Recorded data:
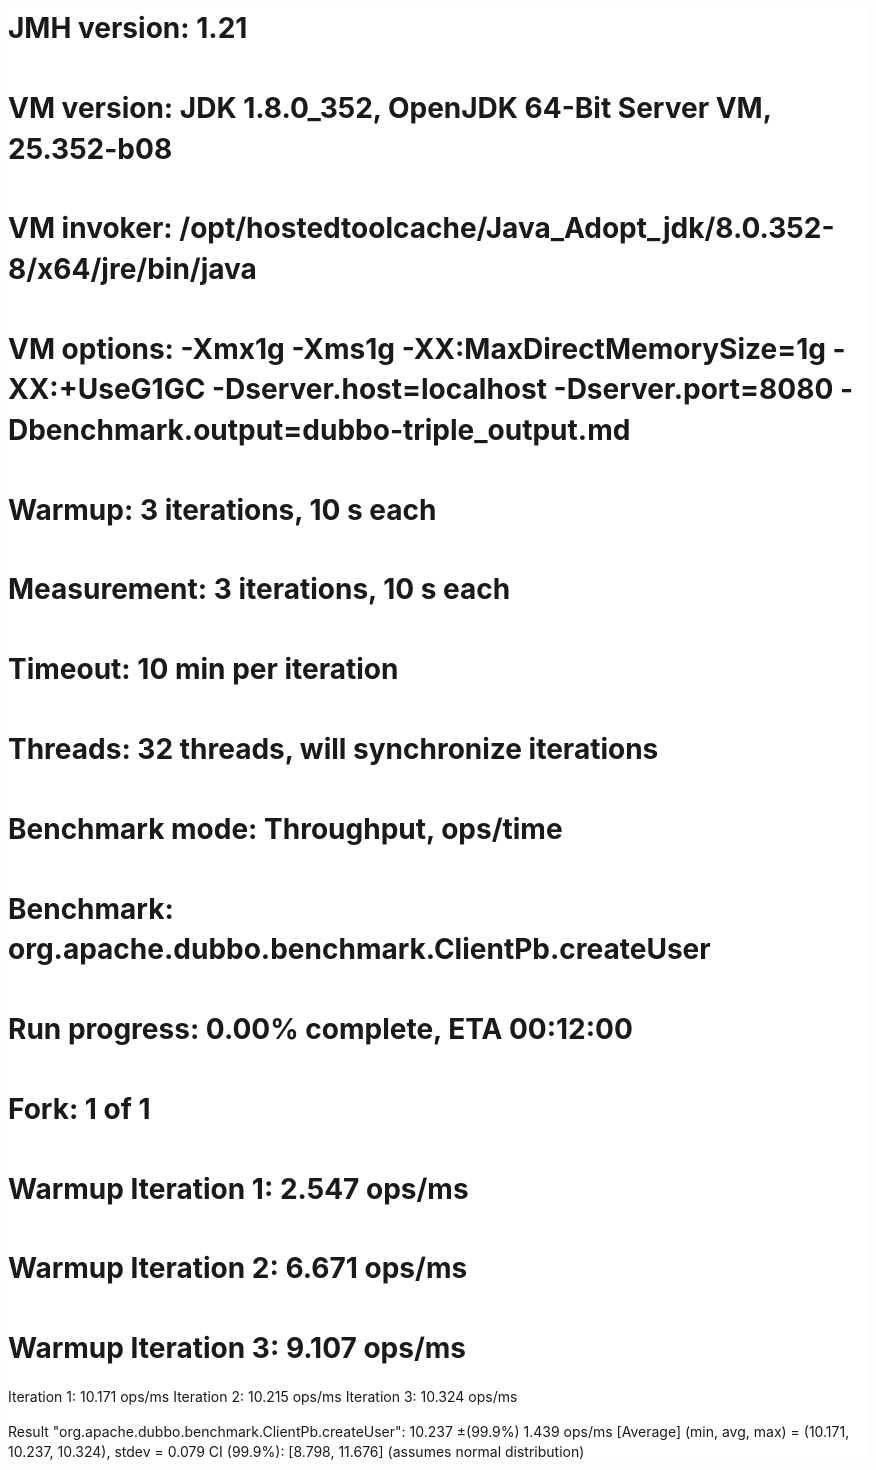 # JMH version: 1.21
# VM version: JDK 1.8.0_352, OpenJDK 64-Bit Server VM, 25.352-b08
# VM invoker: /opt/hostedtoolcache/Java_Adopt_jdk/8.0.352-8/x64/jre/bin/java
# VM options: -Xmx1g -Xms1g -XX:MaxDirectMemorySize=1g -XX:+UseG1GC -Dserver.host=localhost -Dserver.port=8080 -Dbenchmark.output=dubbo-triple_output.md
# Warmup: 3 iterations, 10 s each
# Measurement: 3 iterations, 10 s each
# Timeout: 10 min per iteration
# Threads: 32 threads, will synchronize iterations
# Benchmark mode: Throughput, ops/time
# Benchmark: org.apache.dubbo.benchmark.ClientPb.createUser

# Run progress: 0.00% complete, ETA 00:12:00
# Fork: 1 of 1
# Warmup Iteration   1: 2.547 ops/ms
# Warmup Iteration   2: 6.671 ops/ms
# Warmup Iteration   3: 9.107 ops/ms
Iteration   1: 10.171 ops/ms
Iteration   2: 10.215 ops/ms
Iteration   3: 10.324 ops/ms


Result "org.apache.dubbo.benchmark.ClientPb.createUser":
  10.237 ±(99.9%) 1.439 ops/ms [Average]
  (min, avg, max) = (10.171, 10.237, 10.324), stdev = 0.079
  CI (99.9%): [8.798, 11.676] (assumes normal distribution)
==
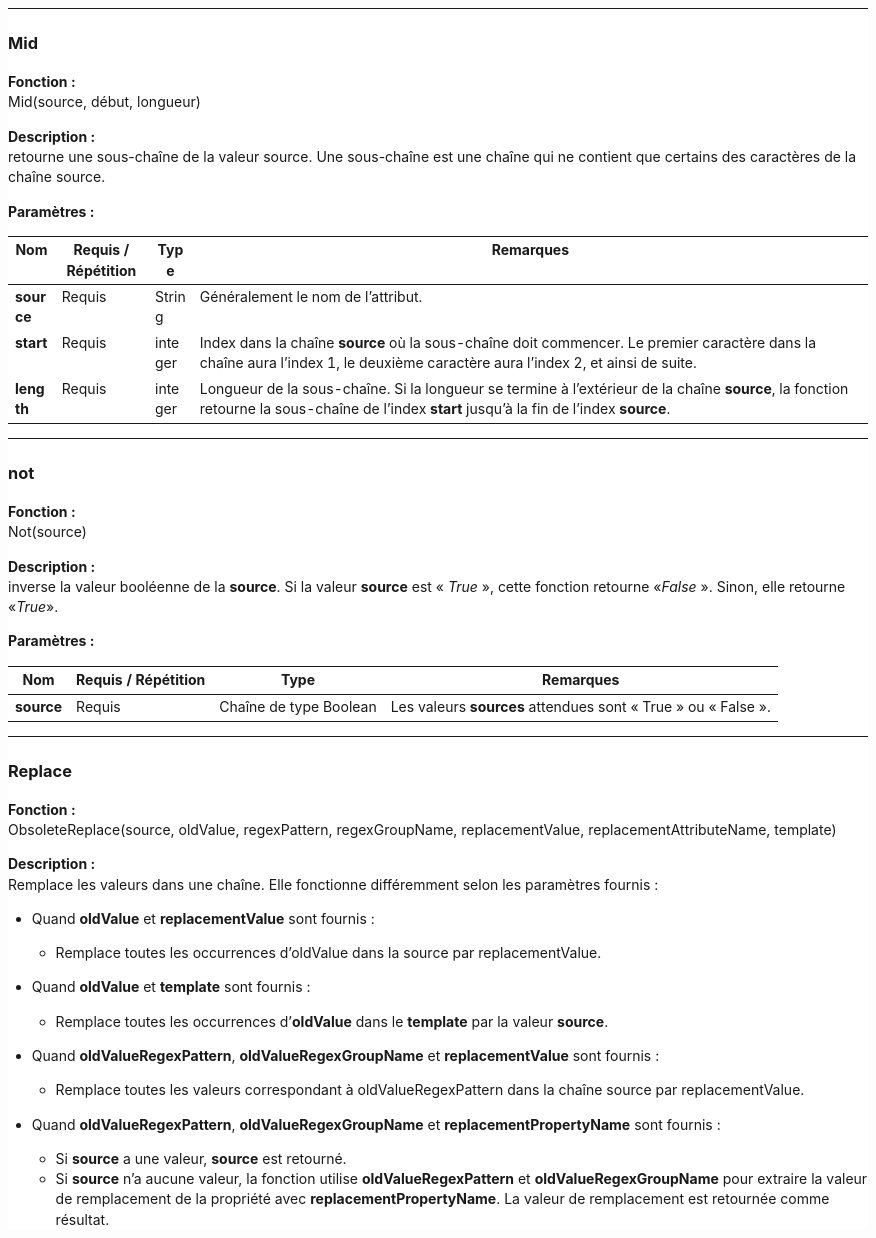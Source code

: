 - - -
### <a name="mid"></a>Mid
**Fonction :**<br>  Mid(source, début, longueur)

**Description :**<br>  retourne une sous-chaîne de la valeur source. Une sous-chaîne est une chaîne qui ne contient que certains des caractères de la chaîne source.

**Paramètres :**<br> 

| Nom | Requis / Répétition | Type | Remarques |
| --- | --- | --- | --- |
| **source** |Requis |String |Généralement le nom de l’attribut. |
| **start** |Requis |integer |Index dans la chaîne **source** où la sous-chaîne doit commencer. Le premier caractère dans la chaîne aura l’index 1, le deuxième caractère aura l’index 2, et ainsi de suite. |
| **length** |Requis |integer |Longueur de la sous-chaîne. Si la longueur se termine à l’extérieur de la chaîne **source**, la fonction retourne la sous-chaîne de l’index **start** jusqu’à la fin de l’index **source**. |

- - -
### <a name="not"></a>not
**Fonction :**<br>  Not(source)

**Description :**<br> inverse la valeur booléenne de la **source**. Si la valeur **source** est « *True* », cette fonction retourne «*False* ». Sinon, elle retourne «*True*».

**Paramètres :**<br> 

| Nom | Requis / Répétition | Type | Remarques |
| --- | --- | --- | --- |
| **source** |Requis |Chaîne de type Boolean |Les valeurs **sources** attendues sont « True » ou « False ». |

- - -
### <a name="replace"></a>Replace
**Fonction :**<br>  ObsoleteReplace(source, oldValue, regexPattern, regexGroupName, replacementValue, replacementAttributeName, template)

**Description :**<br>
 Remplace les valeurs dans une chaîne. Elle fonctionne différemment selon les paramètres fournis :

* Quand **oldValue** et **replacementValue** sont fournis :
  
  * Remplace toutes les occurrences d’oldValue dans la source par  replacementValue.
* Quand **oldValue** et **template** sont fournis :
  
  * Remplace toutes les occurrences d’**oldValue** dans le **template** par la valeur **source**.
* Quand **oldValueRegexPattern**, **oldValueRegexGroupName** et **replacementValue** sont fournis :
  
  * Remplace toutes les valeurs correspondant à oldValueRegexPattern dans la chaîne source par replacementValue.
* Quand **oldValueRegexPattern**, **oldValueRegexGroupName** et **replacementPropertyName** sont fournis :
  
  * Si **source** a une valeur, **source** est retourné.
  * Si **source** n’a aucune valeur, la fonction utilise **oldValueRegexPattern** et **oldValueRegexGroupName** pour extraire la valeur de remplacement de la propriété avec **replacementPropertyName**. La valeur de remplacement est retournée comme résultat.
--
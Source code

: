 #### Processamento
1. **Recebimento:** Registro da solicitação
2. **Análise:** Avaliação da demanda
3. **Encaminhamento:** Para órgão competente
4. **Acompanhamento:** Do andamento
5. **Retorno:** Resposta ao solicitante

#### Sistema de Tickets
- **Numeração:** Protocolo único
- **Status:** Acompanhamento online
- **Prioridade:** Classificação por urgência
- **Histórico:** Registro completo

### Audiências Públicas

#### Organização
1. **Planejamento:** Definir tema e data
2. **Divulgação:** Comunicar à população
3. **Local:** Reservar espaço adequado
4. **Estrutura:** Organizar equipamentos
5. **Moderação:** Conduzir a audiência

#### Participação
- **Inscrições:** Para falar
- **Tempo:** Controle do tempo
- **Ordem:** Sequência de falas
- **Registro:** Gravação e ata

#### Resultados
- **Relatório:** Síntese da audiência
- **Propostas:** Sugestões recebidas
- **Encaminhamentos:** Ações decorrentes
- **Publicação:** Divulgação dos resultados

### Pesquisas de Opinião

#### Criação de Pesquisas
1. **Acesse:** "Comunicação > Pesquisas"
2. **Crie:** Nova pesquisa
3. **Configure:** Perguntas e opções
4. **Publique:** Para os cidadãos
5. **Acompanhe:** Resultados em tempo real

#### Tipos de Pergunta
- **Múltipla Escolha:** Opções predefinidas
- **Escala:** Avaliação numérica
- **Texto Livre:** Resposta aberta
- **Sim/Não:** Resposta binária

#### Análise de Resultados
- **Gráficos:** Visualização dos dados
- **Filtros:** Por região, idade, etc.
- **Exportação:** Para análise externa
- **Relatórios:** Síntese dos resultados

Problem statement: Reproduce exactly the lines of the records above from the one with "- **Exportação:** Para análise externa" to the one with "- **Relatórios:** Síntese dos resultados", both included, and leave out everything else.

Result of the exercise:
- **Exportação:** Para análise externa
- **Relatórios:** Síntese dos resultados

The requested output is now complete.